EXERCISE AIM ->
Transcribe everything in the records exactly. Skip the images.

ENTRIES SHOWN ->

--*--

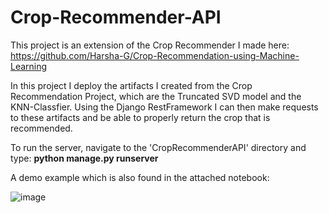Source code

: # Crop-Recommender-API

This project is an extension of the Crop Recommender I made here: https://github.com/Harsha-G/Crop-Recommendation-using-Machine-Learning

In this project I deploy the artifacts I created from the Crop Recommendation Project, which are the Truncated SVD model and the KNN-Classfier. Using the Django RestFramework I can then make requests to these artifacts and be able to properly return the crop that is recommended.

To run the server, navigate to the 'CropRecommenderAPI' directory and type: 
**python manage.py runserver**

A demo example which is also found in the attached notebook:

![image](https://user-images.githubusercontent.com/36895833/135715218-6a182d32-9b21-49c6-913f-9e89735330e2.png)
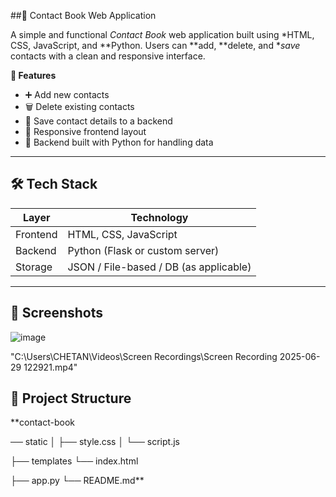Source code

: ##📒 Contact Book Web Application

A simple and functional *Contact Book* web application built using *HTML, CSS, JavaScript, and **Python. Users can **add, **delete, and **save* contacts with a clean and responsive interface.



**🚀 Features**

- ➕ Add new contacts
- 🗑 Delete existing contacts
- 💾 Save contact details to a backend
- 📱 Responsive frontend layout
- 🔐 Backend built with Python for handling data

---

## 🛠 Tech Stack

| Layer        | Technology             |
|--------------|------------------------|
| Frontend     | HTML, CSS, JavaScript  |
| Backend      | Python (Flask or custom server) |
| Storage      | JSON / File-based / DB (as applicable) |

---

## 📸 Screenshots

![image](https://github.com/user-attachments/assets/d0b79012-9146-4e5a-accc-8b26b310413d)


"C:\Users\CHETAN\Videos\Screen Recordings\Screen Recording 2025-06-29 122921.mp4"






## 📂 Project Structure
**contact-book

── static
│ ├── style.css
│ └── script.js

├── templates
 └── index.html

├── app.py
└── README.md**
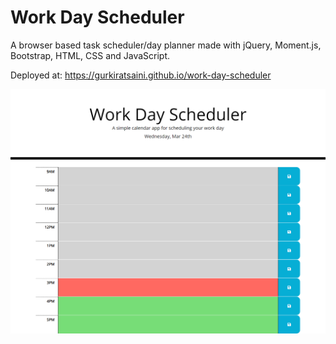 # Work Day Scheduler

A browser based task scheduler/day planner made with jQuery, Moment.js, Bootstrap, HTML, CSS and JavaScript.

Deployed at: https://gurkiratsaini.github.io/work-day-scheduler

![Home Page](./assets/images/screencapture.png?raw=true)
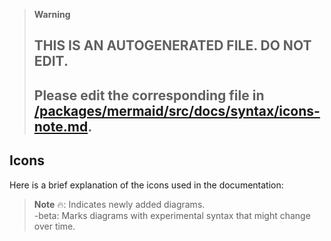 > **Warning**
>
> ## THIS IS AN AUTOGENERATED FILE. DO NOT EDIT.
>
> ## Please edit the corresponding file in [/packages/mermaid/src/docs/syntax/icons-note.md](../../packages/mermaid/src/docs/syntax/icons-note.md).

## Icons

Here is a brief explanation of the icons used in the documentation:

> **Note**
> 🔥: Indicates newly added diagrams.<br>
> -beta: Marks diagrams with experimental syntax that might change over time.
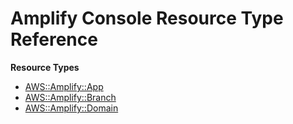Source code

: # Amplify Console Resource Type Reference<a name="AWS_Amplify"></a>

**Resource Types**
+ [AWS::Amplify::App](aws-resource-amplify-app.md)
+ [AWS::Amplify::Branch](aws-resource-amplify-branch.md)
+ [AWS::Amplify::Domain](aws-resource-amplify-domain.md)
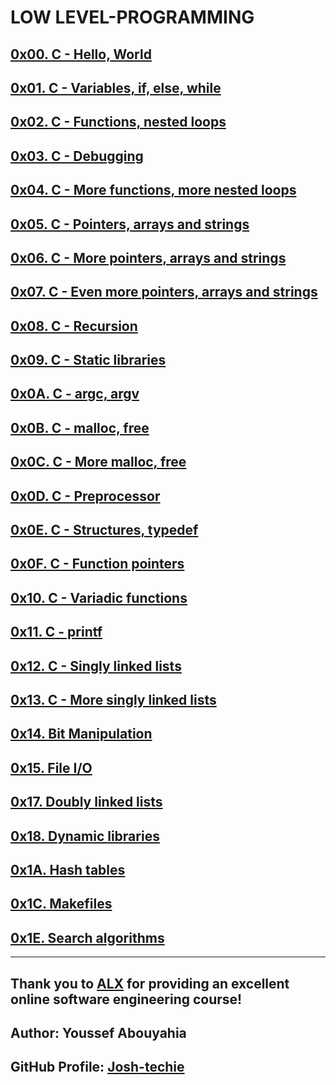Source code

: # LOW LEVEL-PROGRAMMING

## [0x00. C - Hello, World](https://github.com/Josh-techie/alx-low_level_programming/tree/master/0x00-hello_world)
## [0x01. C - Variables, if, else, while](https://github.com/Josh-techie/alx-low_level_programming/tree/master/0x01-variables_if_else_while)
## [0x02. C - Functions, nested loops](https://github.com/Josh-techie/alx-low_level_programming/tree/master/0x02-functions_nested_loops)
## [0x03. C - Debugging](https://github.com/Josh-techie/alx-low_level_programming/tree/master/0x03-debugging)
## [0x04. C - More functions, more nested loops](https://github.com/Josh-techie/alx-low_level_programming/tree/master/0x04-more_functions_nested_loops)
## [0x05. C - Pointers, arrays and strings](https://github.com/Josh-techie/alx-low_level_programming/tree/master/0x05-pointers_arrays_strings)
## [0x06. C - More pointers, arrays and strings](https://github.com/Josh-techie/alx-low_level_programming/tree/master/0x06-pointers_arrays_strings)
## [0x07. C - Even more pointers, arrays and strings](https://github.com/Josh-techie/alx-low_level_programming/tree/master/0x07-pointers_arrays_strings)
## [0x08. C - Recursion](https://github.com/Josh-techie/alx-low_level_programming/tree/master/0x08-recursion)
## [0x09. C - Static libraries](https://github.com/Josh-techie/alx-low_level_programming/tree/master/0x09-static_libraries)
## [0x0A. C - argc, argv](https://github.com/Josh-techie/alx-low_level_programming/tree/master/0x0A-argc_argv)
## [0x0B. C - malloc, free](https://github.com/Josh-techie/alx-low_level_programming/tree/master/0x0B-malloc_free)
## [0x0C. C - More malloc, free](https://github.com/Josh-techie/alx-low_level_programming/tree/master/0x0C-more_malloc_free)
## [0x0D. C - Preprocessor](https://github.com/Josh-techie/alx-low_level_programming/tree/master/0x0D-preprocessor)
## [0x0E. C - Structures, typedef](https://github.com/Josh-techie/alx-low_level_programming/tree/master/0x0E-structures_typedef)
## [0x0F. C - Function pointers](https://github.com/Josh-techie/alx-low_level_programming/tree/master/0x0F-function_pointers)
## [0x10. C - Variadic functions](https://github.com/Josh-techie/alx-low_level_programming/tree/master/0x10-variadic_functions)
## [0x11. C - printf](https://github.com/Josh-techie/printf)
## [0x12. C - Singly linked lists](https://github.com/Josh-techie/alx-low_level_programming/tree/master/0x12-singly_linked_lists)
## [0x13. C - More singly linked lists](https://github.com/Josh-techie/alx-low_level_programming/tree/master/0x13-more_singly_linked_lists)
## [0x14. Bit Manipulation](https://github.com/Josh-techie/alx-low_level_programming/tree/master/0x14-bit_manipulation)
## [0x15. File I/O](https://github.com/Josh-techie/alx-low_level_programming/tree/master/0x15-file_io)
## [0x17. Doubly linked lists](https://github.com/Josh-techie/alx-low_level_programming/tree/master/0x17-doubly_linked_lists)
## [0x18. Dynamic libraries](https://github.com/Josh-techie/alx-low_level_programming/tree/master/0x18-dynamic_libraries)
## [0x1A. Hash tables](https://github.com/Josh-techie/alx-low_level_programming/tree/master/0x1A-hash_tables)
## [0x1C. Makefiles](link-to-0x1C)
## [0x1E. Search algorithms](link-to-0x1E)
---
Thank you to [ALX](https://www.alxafrica.com/software-engineering/) for providing an excellent online software engineering course!
---

**Author:** Youssef Abouyahia
---
**GitHub Profile:** [Josh-techie](https://github.com/Josh-techie)
---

--*--

ANSWER TO THIS EXERCISE ->
Source code

: # Crop-Recommender-API

This project is an extension of the Crop Recommender I made here: https://github.com/Harsha-G/Crop-Recommendation-using-Machine-Learning

In this project I deploy the artifacts I created from the Crop Recommendation Project, which are the Truncated SVD model and the KNN-Classfier. Using the Django RestFramework I can then make requests to these artifacts and be able to properly return the crop that is recommended.

To run the server, navigate to the 'CropRecommenderAPI' directory and type: 
**python manage.py runserver**

A demo example which is also found in the attached notebook:

![image](https://user-images.githubusercontent.com/36895833/135715218-6a182d32-9b21-49c6-913f-9e89735330e2.png)
Source code

: ##📒 Contact Book Web Application

A simple and functional *Contact Book* web application built using *HTML, CSS, JavaScript, and **Python. Users can **add, **delete, and **save* contacts with a clean and responsive interface.



**🚀 Features**

- ➕ Add new contacts
- 🗑 Delete existing contacts
- 💾 Save contact details to a backend
- 📱 Responsive frontend layout
- 🔐 Backend built with Python for handling data

---

## 🛠 Tech Stack

| Layer        | Technology             |
|--------------|------------------------|
| Frontend     | HTML, CSS, JavaScript  |
| Backend      | Python (Flask or custom server) |
| Storage      | JSON / File-based / DB (as applicable) |

---

## 📸 Screenshots

![image](https://github.com/user-attachments/assets/d0b79012-9146-4e5a-accc-8b26b310413d)


"C:\Users\CHETAN\Videos\Screen Recordings\Screen Recording 2025-06-29 122921.mp4"






## 📂 Project Structure
**contact-book

── static
│ ├── style.css
│ └── script.js

├── templates
 └── index.html

├── app.py
└── README.md**
 # Work Day Scheduler

A browser based task scheduler/day planner made with jQuery, Moment.js, Bootstrap, HTML, CSS and JavaScript.

Deployed at: https://gurkiratsaini.github.io/work-day-scheduler

![Home Page](./assets/images/screencapture.png?raw=true)
 > **Warning**
>
> ## THIS IS AN AUTOGENERATED FILE. DO NOT EDIT.
>
> ## Please edit the corresponding file in [/packages/mermaid/src/docs/syntax/icons-note.md](../../packages/mermaid/src/docs/syntax/icons-note.md).

## Icons

Here is a brief explanation of the icons used in the documentation:

> **Note**
> 🔥: Indicates newly added diagrams.<br>
> -beta: Marks diagrams with experimental syntax that might change over time.
Source code

: # Amplify Console Resource Type Reference<a name="AWS_Amplify"></a>

**Resource Types**
+ [AWS::Amplify::App](aws-resource-amplify-app.md)
+ [AWS::Amplify::Branch](aws-resource-amplify-branch.md)
+ [AWS::Amplify::Domain](aws-resource-amplify-domain.md)
Source code

: # LOW LEVEL-PROGRAMMING

## [0x00. C - Hello, World](https://github.com/Josh-techie/alx-low_level_programming/tree/master/0x00-hello_world)
## [0x01. C - Variables, if, else, while](https://github.com/Josh-techie/alx-low_level_programming/tree/master/0x01-variables_if_else_while)
## [0x02. C - Functions, nested loops](https://github.com/Josh-techie/alx-low_level_programming/tree/master/0x02-functions_nested_loops)
## [0x03. C - Debugging](https://github.com/Josh-techie/alx-low_level_programming/tree/master/0x03-debugging)
## [0x04. C - More functions, more nested loops](https://github.com/Josh-techie/alx-low_level_programming/tree/master/0x04-more_functions_nested_loops)
## [0x05. C - Pointers, arrays and strings](https://github.com/Josh-techie/alx-low_level_programming/tree/master/0x05-pointers_arrays_strings)
## [0x06. C - More pointers, arrays and strings](https://github.com/Josh-techie/alx-low_level_programming/tree/master/0x06-pointers_arrays_strings)
## [0x07. C - Even more pointers, arrays and strings](https://github.com/Josh-techie/alx-low_level_programming/tree/master/0x07-pointers_arrays_strings)
## [0x08. C - Recursion](https://github.com/Josh-techie/alx-low_level_programming/tree/master/0x08-recursion)
## [0x09. C - Static libraries](https://github.com/Josh-techie/alx-low_level_programming/tree/master/0x09-static_libraries)
## [0x0A. C - argc, argv](https://github.com/Josh-techie/alx-low_level_programming/tree/master/0x0A-argc_argv)
## [0x0B. C - malloc, free](https://github.com/Josh-techie/alx-low_level_programming/tree/master/0x0B-malloc_free)
## [0x0C. C - More malloc, free](https://github.com/Josh-techie/alx-low_level_programming/tree/master/0x0C-more_malloc_free)
## [0x0D. C - Preprocessor](https://github.com/Josh-techie/alx-low_level_programming/tree/master/0x0D-preprocessor)
## [0x0E. C - Structures, typedef](https://github.com/Josh-techie/alx-low_level_programming/tree/master/0x0E-structures_typedef)
## [0x0F. C - Function pointers](https://github.com/Josh-techie/alx-low_level_programming/tree/master/0x0F-function_pointers)
## [0x10. C - Variadic functions](https://github.com/Josh-techie/alx-low_level_programming/tree/master/0x10-variadic_functions)
## [0x11. C - printf](https://github.com/Josh-techie/printf)
## [0x12. C - Singly linked lists](https://github.com/Josh-techie/alx-low_level_programming/tree/master/0x12-singly_linked_lists)
## [0x13. C - More singly linked lists](https://github.com/Josh-techie/alx-low_level_programming/tree/master/0x13-more_singly_linked_lists)
## [0x14. Bit Manipulation](https://github.com/Josh-techie/alx-low_level_programming/tree/master/0x14-bit_manipulation)
## [0x15. File I/O](https://github.com/Josh-techie/alx-low_level_programming/tree/master/0x15-file_io)
## [0x17. Doubly linked lists](https://github.com/Josh-techie/alx-low_level_programming/tree/master/0x17-doubly_linked_lists)
## [0x18. Dynamic libraries](https://github.com/Josh-techie/alx-low_level_programming/tree/master/0x18-dynamic_libraries)
## [0x1A. Hash tables](https://github.com/Josh-techie/alx-low_level_programming/tree/master/0x1A-hash_tables)
## [0x1C. Makefiles](link-to-0x1C)
## [0x1E. Search algorithms](link-to-0x1E)
---
Thank you to [ALX](https://www.alxafrica.com/software-engineering/) for providing an excellent online software engineering course!
---

**Author:** Youssef Abouyahia
---
**GitHub Profile:** [Josh-techie](https://github.com/Josh-techie)
---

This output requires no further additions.